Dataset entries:
◆ ◆ ◆ ◆
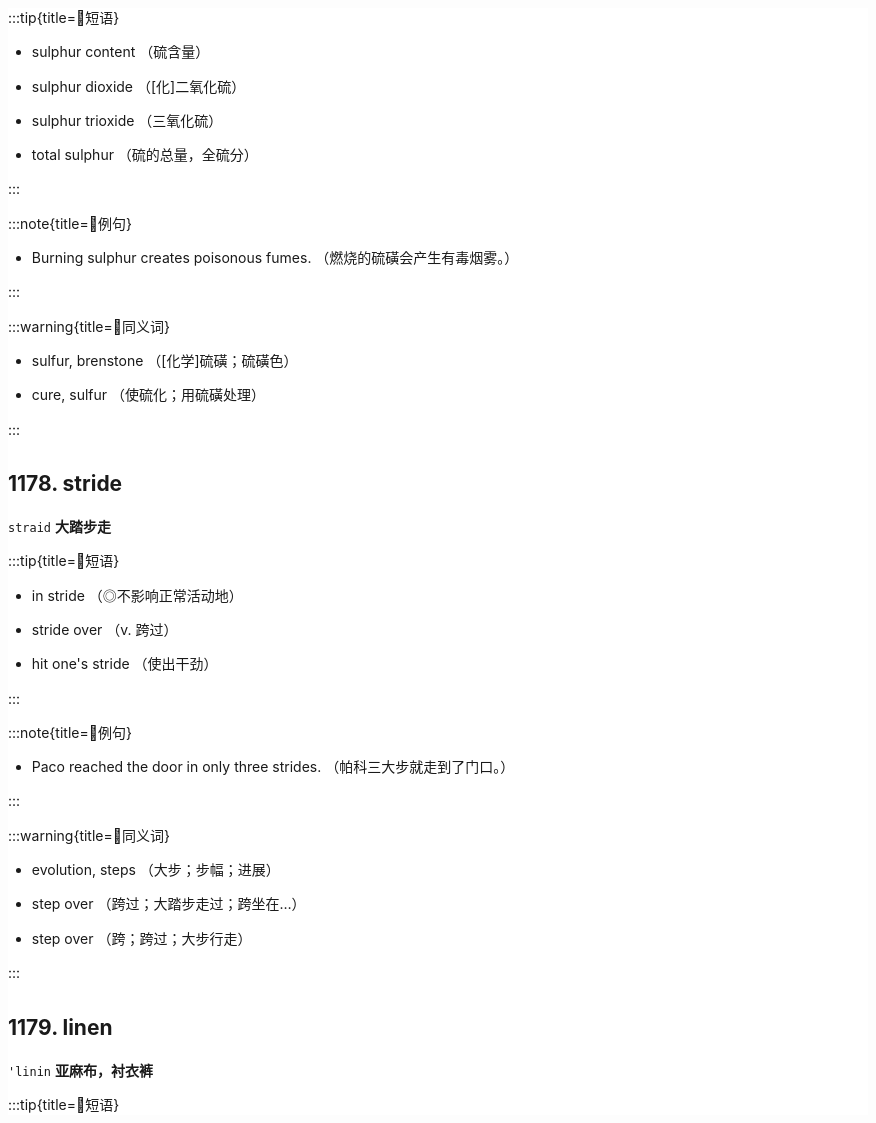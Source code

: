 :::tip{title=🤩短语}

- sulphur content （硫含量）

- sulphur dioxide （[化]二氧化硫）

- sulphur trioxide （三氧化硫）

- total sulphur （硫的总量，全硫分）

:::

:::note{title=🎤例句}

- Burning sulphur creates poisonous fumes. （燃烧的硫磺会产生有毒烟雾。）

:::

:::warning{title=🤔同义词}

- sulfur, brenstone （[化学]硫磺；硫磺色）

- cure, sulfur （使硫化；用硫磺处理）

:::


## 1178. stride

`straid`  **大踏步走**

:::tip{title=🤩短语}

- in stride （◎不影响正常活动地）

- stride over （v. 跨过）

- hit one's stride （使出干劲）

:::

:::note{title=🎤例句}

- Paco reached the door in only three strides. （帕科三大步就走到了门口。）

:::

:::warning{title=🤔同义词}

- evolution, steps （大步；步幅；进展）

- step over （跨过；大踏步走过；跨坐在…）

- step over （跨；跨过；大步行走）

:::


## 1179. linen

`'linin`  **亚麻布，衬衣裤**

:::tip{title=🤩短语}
◆ ◆ ◆ ◆
- HOW TO COMPLETE THIS TASK -
Which lines run from the one containing "- sulphur dioxide （[化]二氧化硫）" to the end of the entries above? Quote exactly those, and only those.

- FINAL ANSWER -
- sulphur dioxide （[化]二氧化硫）

- sulphur trioxide （三氧化硫）

- total sulphur （硫的总量，全硫分）

:::

:::note{title=🎤例句}

- Burning sulphur creates poisonous fumes. （燃烧的硫磺会产生有毒烟雾。）

:::

:::warning{title=🤔同义词}

- sulfur, brenstone （[化学]硫磺；硫磺色）

- cure, sulfur （使硫化；用硫磺处理）

:::


## 1178. stride

`straid`  **大踏步走**

:::tip{title=🤩短语}

- in stride （◎不影响正常活动地）

- stride over （v. 跨过）

- hit one's stride （使出干劲）

:::

:::note{title=🎤例句}

- Paco reached the door in only three strides. （帕科三大步就走到了门口。）

:::

:::warning{title=🤔同义词}

- evolution, steps （大步；步幅；进展）

- step over （跨过；大踏步走过；跨坐在…）

- step over （跨；跨过；大步行走）

:::


## 1179. linen

`'linin`  **亚麻布，衬衣裤**

:::tip{title=🤩短语}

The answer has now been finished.